• **Directions**: Within the entries below, find each line containing the word "href" and copy it.

####################

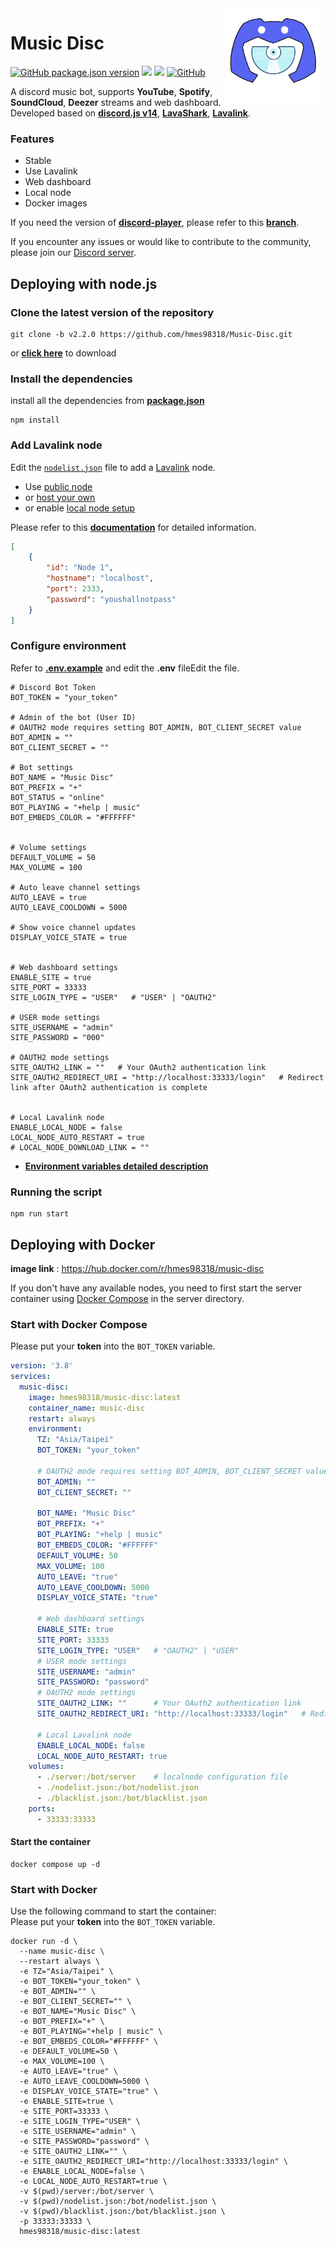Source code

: <img width="150" height="150" align="right" style="float: right; margin: 0 10px 0 0;" alt="music_disc" src="public/imgs/logo/logo2.png">

# Music Disc 

<a href="https://github.com/hmes98318/Music-Disc/releases"><img alt="GitHub package.json version" src="https://img.shields.io/github/package-json/v/hmes98318/Music-Disc?style=for-the-badge"></a> 
<a href="https://discord.js.org/"><img src="https://img.shields.io/badge/Discord.JS-v14-blue?style=for-the-badge&logo=DISCORD" /></a> 
<a href="https://nodejs.org/"><img src="https://img.shields.io/badge/Node.JS->=18.x-brightgreen?style=for-the-badge&logo=Node.js"></a> 
<a href="https://github.com/hmes98318/Music-Disc/blob/main/LICENSE"><img alt="GitHub" src="https://img.shields.io/github/license/hmes98318/Music-Disc?style=for-the-badge&color=brightgreen"></a>  

A discord music bot, supports **YouTube**, **Spotify**, **SoundCloud**, **Deezer** streams and web dashboard.  
Developed based on [**discord.js v14**](https://discord.js.org/#/), [**LavaShark**](https://lavashark.js.org/), [**Lavalink**](https://github.com/lavalink-devs/Lavalink/).  

### Features
* Stable
* Use Lavalink
* Web dashboard
* Local node
* Docker images

If you need the version of [**discord-player**](https://github.com/Androz2091/discord-player), please refer to this [**branch**](https://github.com/hmes98318/Music-Disc-discord-player).  

If you encounter any issues or would like to contribute to the community, please join our [Discord server](https://discord.gg/7rQEx7SPGr).  




## Deploying with node.js

### Clone the latest version of the repository
```
git clone -b v2.2.0 https://github.com/hmes98318/Music-Disc.git
```
or [**click here**](https://github.com/hmes98318/Music-Disc/releases) to download  


### Install the dependencies
install all the dependencies from [**package.json**](./package.json)  
```
npm install
```


### Add Lavalink node
Edit the [`nodelist.json`](./nodelist.json) file to add a [Lavalink](https://github.com/lavalink-devs/Lavalink) node.  
 * Use [public node](https://lavalink-list.darrennathanael.com/)  
 * or [host your own](https://blog.darrennathanael.com/post/how-to-lavalink/)  
 * or enable [local node setup](https://musicdisc.ggwp.tw/docs/Environment-variables-description#local-node)  

Please refer to this [**documentation**](https://lavashark.js.org/docs/server-config) for detailed information.  

```json
[
    {
        "id": "Node 1",
        "hostname": "localhost",
        "port": 2333,
        "password": "youshallnotpass"
    }
]
```


### Configure environment
Refer to [**.env.example**](./.env.example) and edit the **.env** fileEdit the file.  
```env
# Discord Bot Token
BOT_TOKEN = "your_token"

# Admin of the bot (User ID)
# OAUTH2 mode requires setting BOT_ADMIN, BOT_CLIENT_SECRET value
BOT_ADMIN = ""              
BOT_CLIENT_SECRET = ""

# Bot settings
BOT_NAME = "Music Disc"
BOT_PREFIX = "+"
BOT_STATUS = "online"
BOT_PLAYING = "+help | music"
BOT_EMBEDS_COLOR = "#FFFFFF"


# Volume settings
DEFAULT_VOLUME = 50
MAX_VOLUME = 100

# Auto leave channel settings
AUTO_LEAVE = true
AUTO_LEAVE_COOLDOWN = 5000

# Show voice channel updates
DISPLAY_VOICE_STATE = true


# Web dashboard settings
ENABLE_SITE = true
SITE_PORT = 33333
SITE_LOGIN_TYPE = "USER"   # "USER" | "OAUTH2"

# USER mode settings
SITE_USERNAME = "admin"
SITE_PASSWORD = "000"

# OAUTH2 mode settings
SITE_OAUTH2_LINK = ""   # Your OAuth2 authentication link
SITE_OAUTH2_REDIRECT_URI = "http://localhost:33333/login"   # Redirect link after OAuth2 authentication is complete


# Local Lavalink node
ENABLE_LOCAL_NODE = false
LOCAL_NODE_AUTO_RESTART = true
# LOCAL_NODE_DOWNLOAD_LINK = ""
```

* [**Environment variables detailed description**](https://musicdisc.ggwp.tw/docs/Environment-variables-description)


### Running the script 
```
npm run start
```




## Deploying with Docker
**image link** : https://hub.docker.com/r/hmes98318/music-disc  

If you don't have any available nodes, you need to first start the server container using [Docker Compose](server/docker-compose.yml) in the server directory.  

### Start with Docker Compose
Please put your **token** into the `BOT_TOKEN` variable.  
```yml
version: '3.8'
services:
  music-disc:
    image: hmes98318/music-disc:latest
    container_name: music-disc
    restart: always
    environment:
      TZ: "Asia/Taipei"
      BOT_TOKEN: "your_token"

      # OAUTH2 mode requires setting BOT_ADMIN, BOT_CLIENT_SECRET value
      BOT_ADMIN: ""
      BOT_CLIENT_SECRET: ""

      BOT_NAME: "Music Disc"
      BOT_PREFIX: "+"
      BOT_PLAYING: "+help | music"
      BOT_EMBEDS_COLOR: "#FFFFFF"
      DEFAULT_VOLUME: 50
      MAX_VOLUME: 100
      AUTO_LEAVE: "true"
      AUTO_LEAVE_COOLDOWN: 5000
      DISPLAY_VOICE_STATE: "true"

      # Web dashboard settings
      ENABLE_SITE: true
      SITE_PORT: 33333
      SITE_LOGIN_TYPE: "USER"   # "OAUTH2" | "USER"
      # USER mode settings
      SITE_USERNAME: "admin"
      SITE_PASSWORD: "password"
      # OAUTH2 mode settings
      SITE_OAUTH2_LINK: ""      # Your OAuth2 authentication link
      SITE_OAUTH2_REDIRECT_URI: "http://localhost:33333/login"   # Redirect link after OAuth2 authentication is complete

      # Local Lavalink node
      ENABLE_LOCAL_NODE: false
      LOCAL_NODE_AUTO_RESTART: true
    volumes:
      - ./server:/bot/server    # localnode configuration file
      - ./nodelist.json:/bot/nodelist.json
      - ./blacklist.json:/bot/blacklist.json
    ports:
      - 33333:33333
```

#### Start the container  
```
docker compose up -d
```


### Start with Docker
Use the following command to start the container:  
Please put your **token** into the `BOT_TOKEN` variable.  
```
docker run -d \
  --name music-disc \
  --restart always \
  -e TZ="Asia/Taipei" \
  -e BOT_TOKEN="your_token" \
  -e BOT_ADMIN="" \
  -e BOT_CLIENT_SECRET="" \
  -e BOT_NAME="Music Disc" \
  -e BOT_PREFIX="+" \
  -e BOT_PLAYING="+help | music" \
  -e BOT_EMBEDS_COLOR="#FFFFFF" \
  -e DEFAULT_VOLUME=50 \
  -e MAX_VOLUME=100 \
  -e AUTO_LEAVE="true" \
  -e AUTO_LEAVE_COOLDOWN=5000 \
  -e DISPLAY_VOICE_STATE="true" \
  -e ENABLE_SITE=true \
  -e SITE_PORT=33333 \
  -e SITE_LOGIN_TYPE="USER" \
  -e SITE_USERNAME="admin" \
  -e SITE_PASSWORD="password" \
  -e SITE_OAUTH2_LINK="" \
  -e SITE_OAUTH2_REDIRECT_URI="http://localhost:33333/login" \
  -e ENABLE_LOCAL_NODE=false \
  -e LOCAL_NODE_AUTO_RESTART=true \
  -v $(pwd)/server:/bot/server \
  -v $(pwd)/nodelist.json:/bot/nodelist.json \
  -v $(pwd)/blacklist.json:/bot/blacklist.json \
  -p 33333:33333 \
  hmes98318/music-disc:latest
```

####################

• **Result of the exercise**:
<a href="https://github.com/hmes98318/Music-Disc/releases"><img alt="GitHub package.json version" src="https://img.shields.io/github/package-json/v/hmes98318/Music-Disc?style=for-the-badge"></a> 
<a href="https://discord.js.org/"><img src="https://img.shields.io/badge/Discord.JS-v14-blue?style=for-the-badge&logo=DISCORD" /></a> 
<a href="https://nodejs.org/"><img src="https://img.shields.io/badge/Node.JS->=18.x-brightgreen?style=for-the-badge&logo=Node.js"></a> 
<a href="https://github.com/hmes98318/Music-Disc/blob/main/LICENSE"><img alt="GitHub" src="https://img.shields.io/github/license/hmes98318/Music-Disc?style=for-the-badge&color=brightgreen"></a>  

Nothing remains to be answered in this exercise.